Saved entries
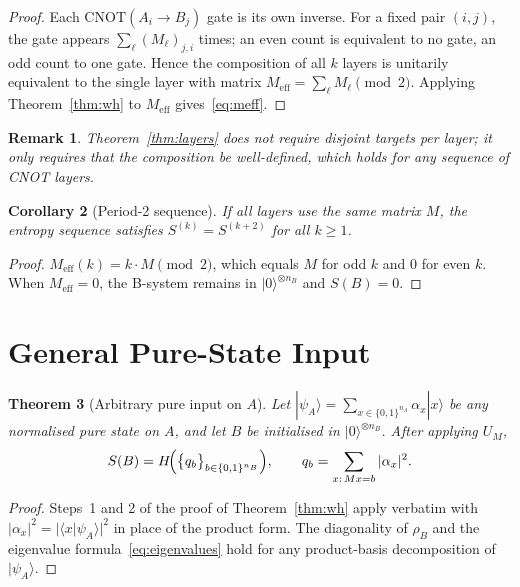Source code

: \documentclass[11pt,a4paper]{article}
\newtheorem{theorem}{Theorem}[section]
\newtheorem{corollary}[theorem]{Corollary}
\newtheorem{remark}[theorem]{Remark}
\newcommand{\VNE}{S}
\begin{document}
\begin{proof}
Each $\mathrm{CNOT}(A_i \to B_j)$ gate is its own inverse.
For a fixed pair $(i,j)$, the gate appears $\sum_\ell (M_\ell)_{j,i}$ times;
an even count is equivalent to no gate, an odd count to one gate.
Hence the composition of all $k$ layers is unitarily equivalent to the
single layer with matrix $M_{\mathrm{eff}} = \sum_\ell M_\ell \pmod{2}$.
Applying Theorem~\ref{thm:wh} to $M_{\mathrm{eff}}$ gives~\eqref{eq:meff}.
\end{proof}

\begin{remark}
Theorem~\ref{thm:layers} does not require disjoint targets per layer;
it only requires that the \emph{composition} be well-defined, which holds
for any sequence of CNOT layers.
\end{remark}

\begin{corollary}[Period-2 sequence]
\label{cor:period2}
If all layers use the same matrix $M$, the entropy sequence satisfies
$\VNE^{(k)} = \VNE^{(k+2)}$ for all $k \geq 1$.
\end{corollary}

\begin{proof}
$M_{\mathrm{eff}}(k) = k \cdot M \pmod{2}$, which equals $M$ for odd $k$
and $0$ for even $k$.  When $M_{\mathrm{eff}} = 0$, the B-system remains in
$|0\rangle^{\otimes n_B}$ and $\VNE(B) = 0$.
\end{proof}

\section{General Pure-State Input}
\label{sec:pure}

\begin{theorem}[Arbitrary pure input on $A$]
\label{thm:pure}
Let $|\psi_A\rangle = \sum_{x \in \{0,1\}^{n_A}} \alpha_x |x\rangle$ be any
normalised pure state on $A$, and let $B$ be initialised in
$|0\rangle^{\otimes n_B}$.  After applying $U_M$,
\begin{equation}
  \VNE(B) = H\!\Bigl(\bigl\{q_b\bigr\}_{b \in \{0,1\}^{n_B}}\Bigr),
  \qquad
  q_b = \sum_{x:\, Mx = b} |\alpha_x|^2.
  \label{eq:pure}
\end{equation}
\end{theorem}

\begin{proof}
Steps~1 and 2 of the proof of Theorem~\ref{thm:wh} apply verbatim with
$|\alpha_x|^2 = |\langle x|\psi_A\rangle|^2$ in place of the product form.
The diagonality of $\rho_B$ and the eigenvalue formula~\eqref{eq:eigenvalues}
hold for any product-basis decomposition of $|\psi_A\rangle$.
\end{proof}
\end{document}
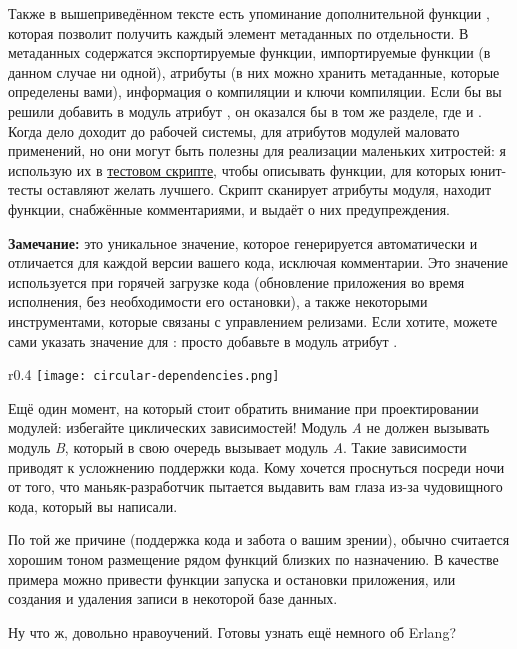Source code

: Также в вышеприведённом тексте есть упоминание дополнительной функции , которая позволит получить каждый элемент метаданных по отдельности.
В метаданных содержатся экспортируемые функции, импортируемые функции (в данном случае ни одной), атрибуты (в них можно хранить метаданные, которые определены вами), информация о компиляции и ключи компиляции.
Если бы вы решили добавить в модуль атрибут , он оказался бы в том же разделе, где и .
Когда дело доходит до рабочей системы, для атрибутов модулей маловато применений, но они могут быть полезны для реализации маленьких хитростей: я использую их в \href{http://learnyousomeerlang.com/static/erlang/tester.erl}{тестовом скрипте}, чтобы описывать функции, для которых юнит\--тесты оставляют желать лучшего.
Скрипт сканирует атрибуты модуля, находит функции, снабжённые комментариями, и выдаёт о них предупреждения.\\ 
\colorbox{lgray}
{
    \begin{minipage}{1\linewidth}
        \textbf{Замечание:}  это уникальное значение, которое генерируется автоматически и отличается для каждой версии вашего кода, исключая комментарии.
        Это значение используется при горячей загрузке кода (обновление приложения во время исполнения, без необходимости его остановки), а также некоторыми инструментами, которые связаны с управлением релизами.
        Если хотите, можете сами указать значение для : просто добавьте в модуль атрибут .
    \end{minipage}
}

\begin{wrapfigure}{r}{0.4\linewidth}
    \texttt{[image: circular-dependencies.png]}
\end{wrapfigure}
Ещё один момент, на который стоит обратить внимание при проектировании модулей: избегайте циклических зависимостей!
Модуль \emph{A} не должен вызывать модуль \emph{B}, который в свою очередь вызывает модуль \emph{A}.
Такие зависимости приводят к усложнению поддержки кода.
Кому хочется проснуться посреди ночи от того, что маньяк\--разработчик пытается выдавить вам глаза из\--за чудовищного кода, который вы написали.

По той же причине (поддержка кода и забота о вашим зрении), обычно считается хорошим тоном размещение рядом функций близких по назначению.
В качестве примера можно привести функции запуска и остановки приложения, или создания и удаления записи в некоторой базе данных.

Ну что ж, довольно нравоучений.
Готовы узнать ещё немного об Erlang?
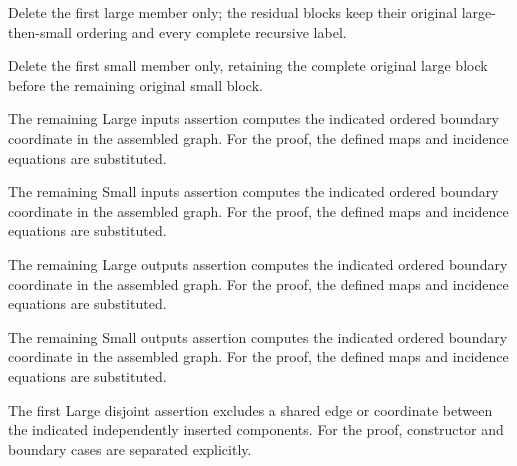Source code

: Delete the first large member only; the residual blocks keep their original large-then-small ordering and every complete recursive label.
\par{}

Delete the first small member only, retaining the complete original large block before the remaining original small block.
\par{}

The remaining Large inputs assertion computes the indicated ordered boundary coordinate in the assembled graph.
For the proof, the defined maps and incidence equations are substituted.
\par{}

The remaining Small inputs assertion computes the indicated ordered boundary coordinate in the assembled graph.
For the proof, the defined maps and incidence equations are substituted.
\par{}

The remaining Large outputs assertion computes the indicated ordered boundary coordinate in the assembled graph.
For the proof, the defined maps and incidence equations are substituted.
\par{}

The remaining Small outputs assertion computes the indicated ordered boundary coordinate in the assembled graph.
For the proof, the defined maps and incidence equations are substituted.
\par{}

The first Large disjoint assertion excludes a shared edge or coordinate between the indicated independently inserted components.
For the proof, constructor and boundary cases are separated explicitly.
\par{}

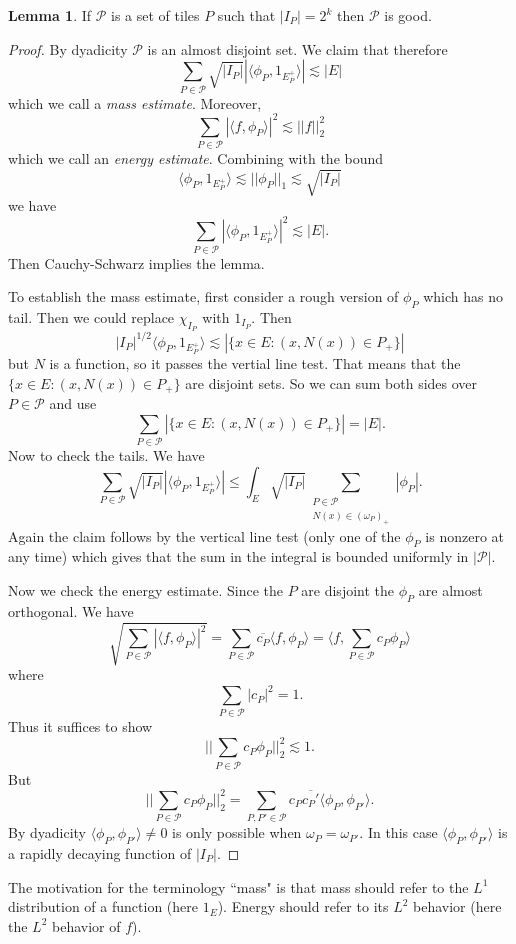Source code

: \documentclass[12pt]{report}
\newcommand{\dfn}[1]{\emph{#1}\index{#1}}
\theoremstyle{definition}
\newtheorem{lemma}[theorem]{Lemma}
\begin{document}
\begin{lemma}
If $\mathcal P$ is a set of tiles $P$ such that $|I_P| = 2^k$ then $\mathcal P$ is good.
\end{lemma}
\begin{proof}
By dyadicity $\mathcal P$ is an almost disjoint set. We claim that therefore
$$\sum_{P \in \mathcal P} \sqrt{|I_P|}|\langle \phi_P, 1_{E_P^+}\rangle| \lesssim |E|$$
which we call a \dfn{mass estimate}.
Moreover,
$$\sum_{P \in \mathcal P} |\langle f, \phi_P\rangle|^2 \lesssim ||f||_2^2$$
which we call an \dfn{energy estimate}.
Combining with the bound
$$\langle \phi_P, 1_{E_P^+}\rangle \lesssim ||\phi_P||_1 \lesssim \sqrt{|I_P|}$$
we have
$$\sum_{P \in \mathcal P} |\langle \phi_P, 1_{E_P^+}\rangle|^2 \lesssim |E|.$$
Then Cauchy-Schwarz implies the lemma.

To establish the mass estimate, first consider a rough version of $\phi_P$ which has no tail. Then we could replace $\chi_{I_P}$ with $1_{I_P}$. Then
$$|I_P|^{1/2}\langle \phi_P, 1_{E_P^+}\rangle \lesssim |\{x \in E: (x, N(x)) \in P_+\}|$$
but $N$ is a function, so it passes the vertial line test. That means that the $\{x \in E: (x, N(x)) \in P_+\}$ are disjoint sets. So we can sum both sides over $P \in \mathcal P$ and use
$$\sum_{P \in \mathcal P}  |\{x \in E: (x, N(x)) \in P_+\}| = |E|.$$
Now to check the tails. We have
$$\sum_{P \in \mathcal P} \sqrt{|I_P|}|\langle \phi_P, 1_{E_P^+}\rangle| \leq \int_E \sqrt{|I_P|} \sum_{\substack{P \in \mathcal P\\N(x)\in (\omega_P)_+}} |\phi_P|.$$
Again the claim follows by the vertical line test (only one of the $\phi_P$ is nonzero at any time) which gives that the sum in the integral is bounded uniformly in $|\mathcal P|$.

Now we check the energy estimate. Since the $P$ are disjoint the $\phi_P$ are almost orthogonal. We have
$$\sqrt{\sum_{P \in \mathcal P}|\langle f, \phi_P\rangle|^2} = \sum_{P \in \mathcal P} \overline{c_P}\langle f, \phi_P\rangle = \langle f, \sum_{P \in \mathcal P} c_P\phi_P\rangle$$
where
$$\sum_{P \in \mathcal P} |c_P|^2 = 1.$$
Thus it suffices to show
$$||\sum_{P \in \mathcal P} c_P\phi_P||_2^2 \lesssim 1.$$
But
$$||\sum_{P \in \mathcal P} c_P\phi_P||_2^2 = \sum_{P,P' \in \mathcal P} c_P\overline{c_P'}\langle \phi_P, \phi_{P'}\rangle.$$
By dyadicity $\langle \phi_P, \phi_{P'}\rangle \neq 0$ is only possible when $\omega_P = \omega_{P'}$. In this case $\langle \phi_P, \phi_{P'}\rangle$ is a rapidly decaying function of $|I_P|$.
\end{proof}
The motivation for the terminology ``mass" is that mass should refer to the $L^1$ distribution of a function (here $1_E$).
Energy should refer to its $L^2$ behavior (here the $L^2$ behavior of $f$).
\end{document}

→ WHAT YOU WILL DO
Those lines of the records that contain the string "original" should be identified and copied.

→ ANSWER TO THIS TASK
: Delete the first large member only; the residual blocks keep their original large-then-small ordering and every complete recursive label.
Delete the first small member only, retaining the complete original large block before the remaining original small block.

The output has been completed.